→ Aim of the exercise
Some lines below hold "favor". Pick them out and copy them.

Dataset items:
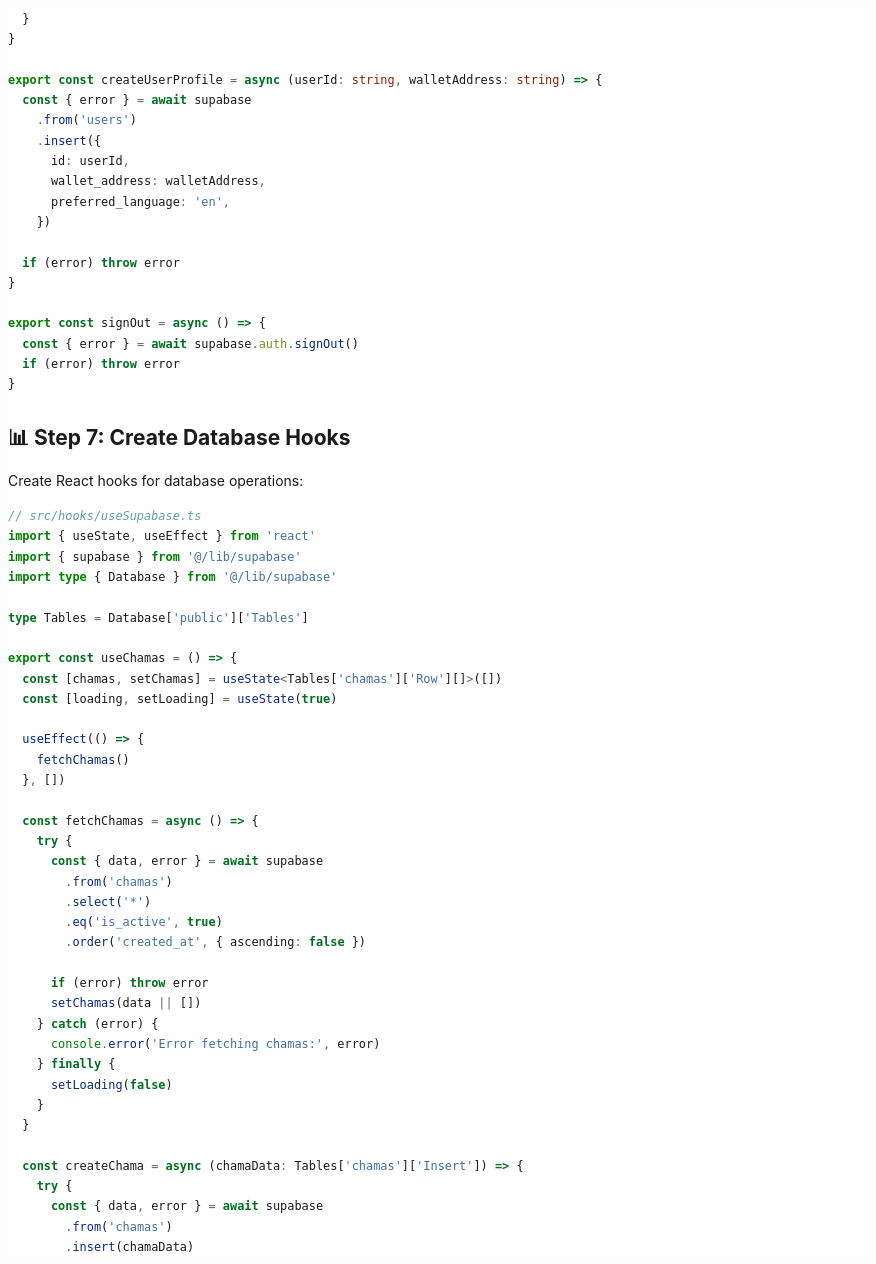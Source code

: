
 ```typescript
  }
}

export const createUserProfile = async (userId: string, walletAddress: string) => {
  const { error } = await supabase
    .from('users')
    .insert({
      id: userId,
      wallet_address: walletAddress,
      preferred_language: 'en',
    })

  if (error) throw error
}

export const signOut = async () => {
  const { error } = await supabase.auth.signOut()
  if (error) throw error
}
```

## 📊 Step 7: Create Database Hooks

Create React hooks for database operations:

```typescript
// src/hooks/useSupabase.ts
import { useState, useEffect } from 'react'
import { supabase } from '@/lib/supabase'
import type { Database } from '@/lib/supabase'

type Tables = Database['public']['Tables']

export const useChamas = () => {
  const [chamas, setChamas] = useState<Tables['chamas']['Row'][]>([])
  const [loading, setLoading] = useState(true)

  useEffect(() => {
    fetchChamas()
  }, [])

  const fetchChamas = async () => {
    try {
      const { data, error } = await supabase
        .from('chamas')
        .select('*')
        .eq('is_active', true)
        .order('created_at', { ascending: false })

      if (error) throw error
      setChamas(data || [])
    } catch (error) {
      console.error('Error fetching chamas:', error)
    } finally {
      setLoading(false)
    }
  }

  const createChama = async (chamaData: Tables['chamas']['Insert']) => {
    try {
      const { data, error } = await supabase
        .from('chamas')
        .insert(chamaData)
```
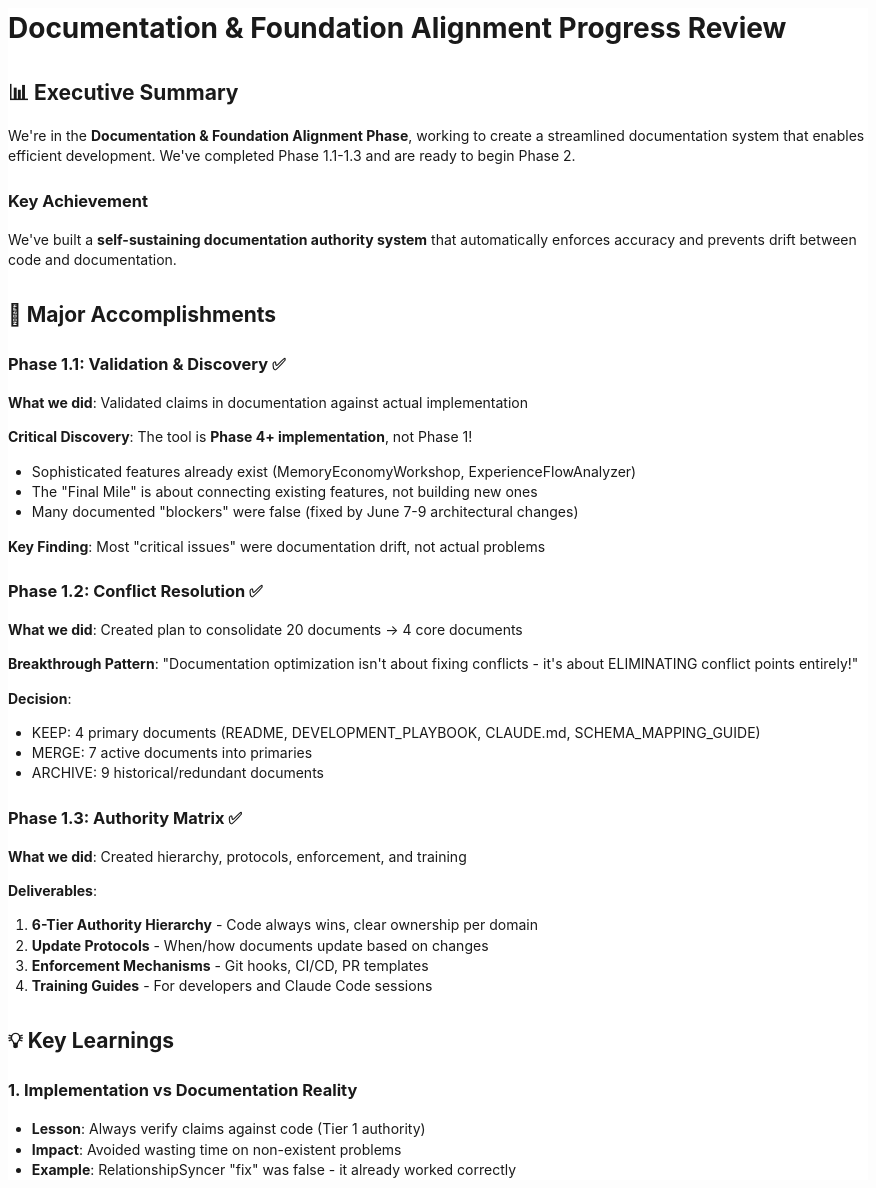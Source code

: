 # Documentation & Foundation Alignment Progress Review

## 📊 Executive Summary

We're in the **Documentation & Foundation Alignment Phase**, working to create a streamlined documentation system that enables efficient development. We've completed Phase 1.1-1.3 and are ready to begin Phase 2.

### Key Achievement
We've built a **self-sustaining documentation authority system** that automatically enforces accuracy and prevents drift between code and documentation.

## 🎯 Major Accomplishments

### Phase 1.1: Validation & Discovery ✅
**What we did**: Validated claims in documentation against actual implementation

**Critical Discovery**: The tool is **Phase 4+ implementation**, not Phase 1!
- Sophisticated features already exist (MemoryEconomyWorkshop, ExperienceFlowAnalyzer)
- The "Final Mile" is about connecting existing features, not building new ones
- Many documented "blockers" were false (fixed by June 7-9 architectural changes)

**Key Finding**: Most "critical issues" were documentation drift, not actual problems

### Phase 1.2: Conflict Resolution ✅
**What we did**: Created plan to consolidate 20 documents → 4 core documents

**Breakthrough Pattern**: "Documentation optimization isn't about fixing conflicts - it's about ELIMINATING conflict points entirely!"

**Decision**: 
- KEEP: 4 primary documents (README, DEVELOPMENT_PLAYBOOK, CLAUDE.md, SCHEMA_MAPPING_GUIDE)
- MERGE: 7 active documents into primaries
- ARCHIVE: 9 historical/redundant documents

### Phase 1.3: Authority Matrix ✅
**What we did**: Created hierarchy, protocols, enforcement, and training

**Deliverables**:
1. **6-Tier Authority Hierarchy** - Code always wins, clear ownership per domain
2. **Update Protocols** - When/how documents update based on changes
3. **Enforcement Mechanisms** - Git hooks, CI/CD, PR templates
4. **Training Guides** - For developers and Claude Code sessions

## 💡 Key Learnings

### 1. Implementation vs Documentation Reality
- **Lesson**: Always verify claims against code (Tier 1 authority)
- **Impact**: Avoided wasting time on non-existent problems
- **Example**: RelationshipSyncer "fix" was false - it already worked correctly
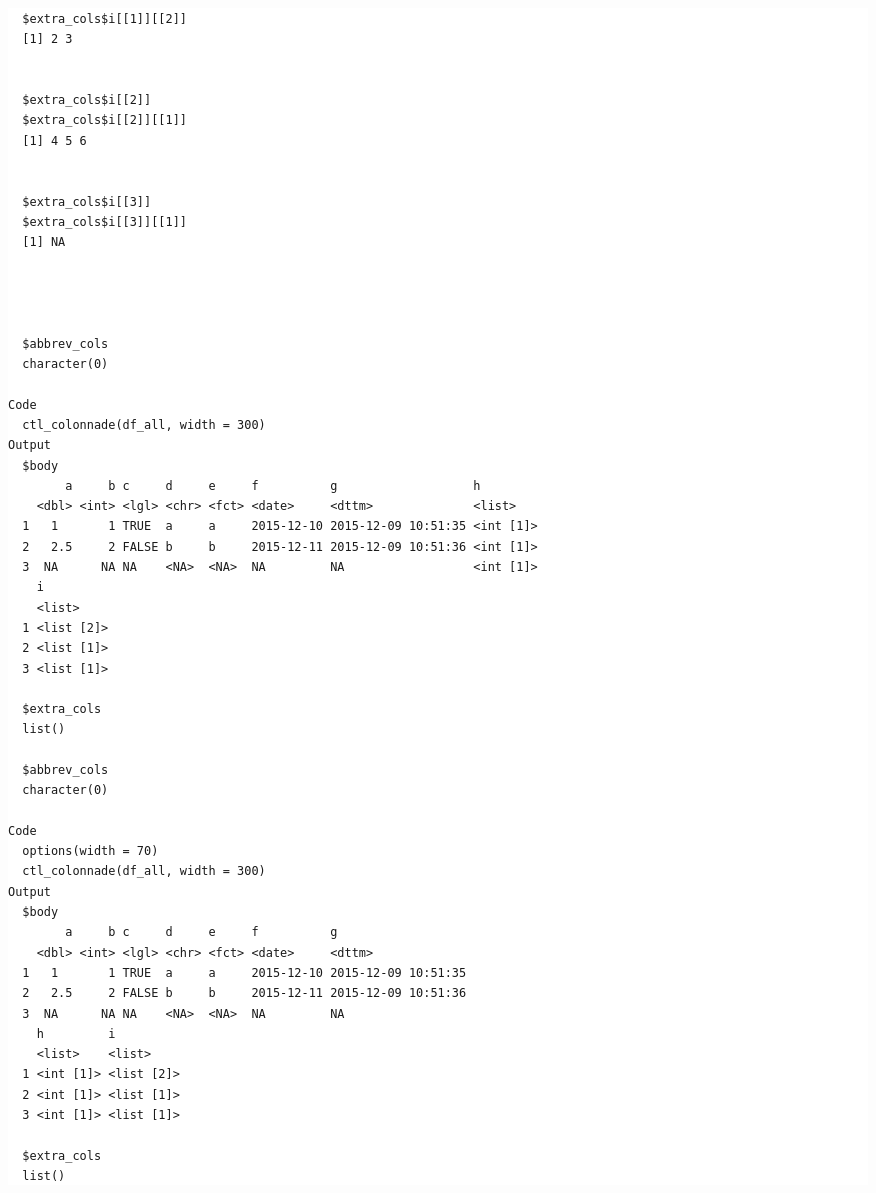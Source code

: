       $extra_cols$i[[1]][[2]]
      [1] 2 3
      
      
      $extra_cols$i[[2]]
      $extra_cols$i[[2]][[1]]
      [1] 4 5 6
      
      
      $extra_cols$i[[3]]
      $extra_cols$i[[3]][[1]]
      [1] NA
      
      
      
      
      $abbrev_cols
      character(0)
      
    Code
      ctl_colonnade(df_all, width = 300)
    Output
      $body
            a     b c     d     e     f          g                   h        
        <dbl> <int> <lgl> <chr> <fct> <date>     <dttm>              <list>   
      1   1       1 TRUE  a     a     2015-12-10 2015-12-09 10:51:35 <int [1]>
      2   2.5     2 FALSE b     b     2015-12-11 2015-12-09 10:51:36 <int [1]>
      3  NA      NA NA    <NA>  <NA>  NA         NA                  <int [1]>
        i         
        <list>    
      1 <list [2]>
      2 <list [1]>
      3 <list [1]>
      
      $extra_cols
      list()
      
      $abbrev_cols
      character(0)
      
    Code
      options(width = 70)
      ctl_colonnade(df_all, width = 300)
    Output
      $body
            a     b c     d     e     f          g                  
        <dbl> <int> <lgl> <chr> <fct> <date>     <dttm>             
      1   1       1 TRUE  a     a     2015-12-10 2015-12-09 10:51:35
      2   2.5     2 FALSE b     b     2015-12-11 2015-12-09 10:51:36
      3  NA      NA NA    <NA>  <NA>  NA         NA                 
        h         i         
        <list>    <list>    
      1 <int [1]> <list [2]>
      2 <int [1]> <list [1]>
      3 <int [1]> <list [1]>
      
      $extra_cols
      list()
      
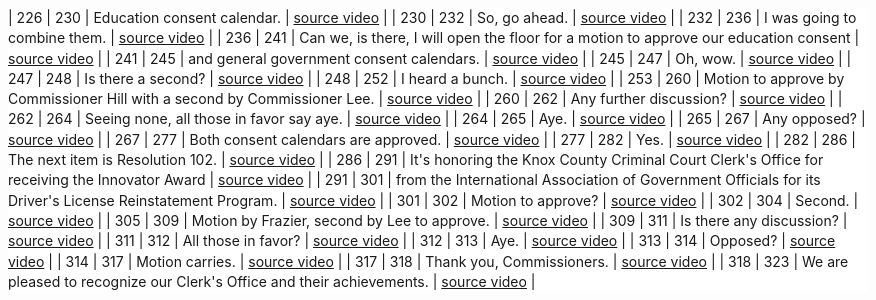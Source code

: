 |     226 | 230   | Education consent calendar.                                                                                    | [source video](https://archive.org/details/co-com-r-267-230828?start=226.0) |
|     230 | 232   | So, go ahead.                                                                                                  | [source video](https://archive.org/details/co-com-r-267-230828?start=230.0) |
|     232 | 236   | I was going to combine them.                                                                                   | [source video](https://archive.org/details/co-com-r-267-230828?start=232.0) |
|     236 | 241   | Can we, is there, I will open the floor for a motion to approve our education consent                          | [source video](https://archive.org/details/co-com-r-267-230828?start=236.0) |
|     241 | 245   | and general government consent calendars.                                                                      | [source video](https://archive.org/details/co-com-r-267-230828?start=241.0) |
|     245 | 247   | Oh, wow.                                                                                                       | [source video](https://archive.org/details/co-com-r-267-230828?start=245.0) |
|     247 | 248   | Is there a second?                                                                                             | [source video](https://archive.org/details/co-com-r-267-230828?start=247.0) |
|     248 | 252   | I heard a bunch.                                                                                               | [source video](https://archive.org/details/co-com-r-267-230828?start=248.0) |
|     253 | 260   | Motion to approve by Commissioner Hill with a second by Commissioner Lee.                                      | [source video](https://archive.org/details/co-com-r-267-230828?start=253.0) |
|     260 | 262   | Any further discussion?                                                                                        | [source video](https://archive.org/details/co-com-r-267-230828?start=260.0) |
|     262 | 264   | Seeing none, all those in favor say aye.                                                                       | [source video](https://archive.org/details/co-com-r-267-230828?start=262.0) |
|     264 | 265   | Aye.                                                                                                           | [source video](https://archive.org/details/co-com-r-267-230828?start=264.0) |
|     265 | 267   | Any opposed?                                                                                                   | [source video](https://archive.org/details/co-com-r-267-230828?start=265.0) |
|     267 | 277   | Both consent calendars are approved.                                                                           | [source video](https://archive.org/details/co-com-r-267-230828?start=267.0) |
|     277 | 282   | Yes.                                                                                                           | [source video](https://archive.org/details/co-com-r-267-230828?start=277.0) |
|     282 | 286   | The next item is Resolution 102.                                                                               | [source video](https://archive.org/details/co-com-r-267-230828?start=282.0) |
|     286 | 291   | It's honoring the Knox County Criminal Court Clerk's Office for receiving the Innovator Award                  | [source video](https://archive.org/details/co-com-r-267-230828?start=286.0) |
|     291 | 301   | from the International Association of Government Officials for its Driver's License Reinstatement Program.     | [source video](https://archive.org/details/co-com-r-267-230828?start=291.0) |
|     301 | 302   | Motion to approve?                                                                                             | [source video](https://archive.org/details/co-com-r-267-230828?start=301.0) |
|     302 | 304   | Second.                                                                                                        | [source video](https://archive.org/details/co-com-r-267-230828?start=302.0) |
|     305 | 309   | Motion by Frazier, second by Lee to approve.                                                                   | [source video](https://archive.org/details/co-com-r-267-230828?start=305.0) |
|     309 | 311   | Is there any discussion?                                                                                       | [source video](https://archive.org/details/co-com-r-267-230828?start=309.0) |
|     311 | 312   | All those in favor?                                                                                            | [source video](https://archive.org/details/co-com-r-267-230828?start=311.0) |
|     312 | 313   | Aye.                                                                                                           | [source video](https://archive.org/details/co-com-r-267-230828?start=312.0) |
|     313 | 314   | Opposed?                                                                                                       | [source video](https://archive.org/details/co-com-r-267-230828?start=313.0) |
|     314 | 317   | Motion carries.                                                                                                | [source video](https://archive.org/details/co-com-r-267-230828?start=314.0) |
|     317 | 318   | Thank you, Commissioners.                                                                                      | [source video](https://archive.org/details/co-com-r-267-230828?start=317.0) |
|     318 | 323   | We are pleased to recognize our Clerk's Office and their achievements.                                         | [source video](https://archive.org/details/co-com-r-267-230828?start=318.0) |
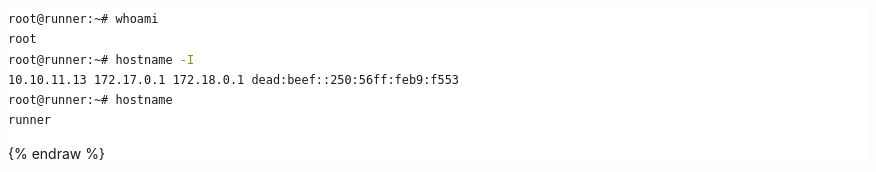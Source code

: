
 ```bash
root@runner:~# whoami
root
root@runner:~# hostname -I
10.10.11.13 172.17.0.1 172.18.0.1 dead:beef::250:56ff:feb9:f553 
root@runner:~# hostname
runner
```

{% endraw %}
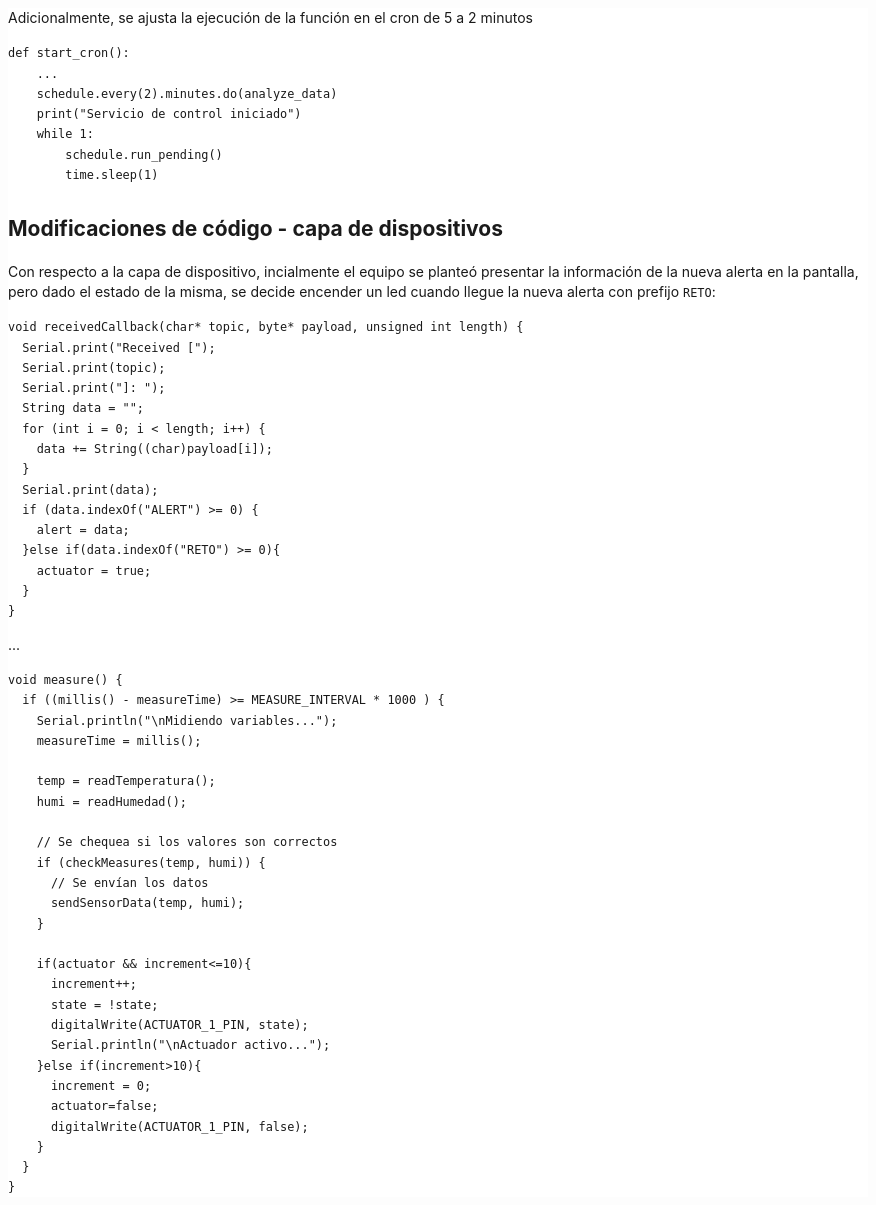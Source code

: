 Adicionalmente, se ajusta la ejecución de la función en el cron de 5 a 2 minutos 
```
def start_cron():
    ...
    schedule.every(2).minutes.do(analyze_data)
    print("Servicio de control iniciado")
    while 1:
        schedule.run_pending()
        time.sleep(1)
```

## Modificaciones de código - capa de dispositivos

Con respecto a la capa de dispositivo, incialmente el equipo se planteó presentar la información de la nueva alerta en la pantalla, pero dado el estado de la misma, se decide encender un led cuando llegue la nueva alerta con prefijo `RETO`:
```
void receivedCallback(char* topic, byte* payload, unsigned int length) {
  Serial.print("Received [");
  Serial.print(topic);
  Serial.print("]: ");
  String data = "";
  for (int i = 0; i < length; i++) {
    data += String((char)payload[i]);
  }
  Serial.print(data);
  if (data.indexOf("ALERT") >= 0) {
    alert = data;
  }else if(data.indexOf("RETO") >= 0){
    actuator = true;
  }
}
```
...
```
void measure() {
  if ((millis() - measureTime) >= MEASURE_INTERVAL * 1000 ) {
    Serial.println("\nMidiendo variables...");
    measureTime = millis();
    
    temp = readTemperatura();
    humi = readHumedad();

    // Se chequea si los valores son correctos
    if (checkMeasures(temp, humi)) {
      // Se envían los datos
      sendSensorData(temp, humi); 
    }

    if(actuator && increment<=10){
      increment++;
      state = !state;
      digitalWrite(ACTUATOR_1_PIN, state);
      Serial.println("\nActuador activo...");
    }else if(increment>10){
      increment = 0;
      actuator=false;
      digitalWrite(ACTUATOR_1_PIN, false);
    }
  }
}
```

→ Finished exercise
|     262 | 264   | Seeing none, all those in favor say aye.                                                                       | [source video](https://archive.org/details/co-com-r-267-230828?start=262.0) |
|     311 | 312   | All those in favor?                                                                                            | [source video](https://archive.org/details/co-com-r-267-230828?start=311.0) |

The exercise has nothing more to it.